**TASK INSTRUCTIONS:**
For each line of the listing that includes the word "删除数据值引用", show the whole line.

**WORKING DATA:**
>>>

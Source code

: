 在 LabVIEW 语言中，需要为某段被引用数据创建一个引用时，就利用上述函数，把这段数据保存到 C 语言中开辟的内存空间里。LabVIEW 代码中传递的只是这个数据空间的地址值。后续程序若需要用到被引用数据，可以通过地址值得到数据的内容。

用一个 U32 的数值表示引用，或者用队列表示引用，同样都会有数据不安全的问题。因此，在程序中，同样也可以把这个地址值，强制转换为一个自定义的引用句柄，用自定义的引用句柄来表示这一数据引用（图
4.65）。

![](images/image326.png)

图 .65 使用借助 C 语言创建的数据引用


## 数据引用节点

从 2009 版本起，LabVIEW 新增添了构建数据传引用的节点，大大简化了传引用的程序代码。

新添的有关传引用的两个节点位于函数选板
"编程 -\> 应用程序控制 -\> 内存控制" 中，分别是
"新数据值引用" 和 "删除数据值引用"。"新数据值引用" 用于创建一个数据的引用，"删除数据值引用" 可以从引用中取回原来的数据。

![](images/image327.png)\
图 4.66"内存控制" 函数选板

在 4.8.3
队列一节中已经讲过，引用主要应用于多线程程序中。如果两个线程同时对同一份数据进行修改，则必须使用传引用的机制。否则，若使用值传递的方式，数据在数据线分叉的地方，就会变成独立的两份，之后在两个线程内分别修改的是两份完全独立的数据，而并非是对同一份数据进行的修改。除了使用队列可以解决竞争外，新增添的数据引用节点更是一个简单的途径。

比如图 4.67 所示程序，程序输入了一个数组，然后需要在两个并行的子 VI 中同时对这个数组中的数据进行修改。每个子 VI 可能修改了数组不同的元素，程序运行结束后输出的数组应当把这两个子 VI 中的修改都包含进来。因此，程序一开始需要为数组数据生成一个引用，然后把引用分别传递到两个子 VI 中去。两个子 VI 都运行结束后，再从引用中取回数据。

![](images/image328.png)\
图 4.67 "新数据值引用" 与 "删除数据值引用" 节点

<<<

**YOUR SOLUTION:**
"新数据值引用" 和 "删除数据值引用"。"新数据值引用" 用于创建一个数据的引用，"删除数据值引用" 可以从引用中取回原来的数据。
图 4.67 "新数据值引用" 与 "删除数据值引用" 节点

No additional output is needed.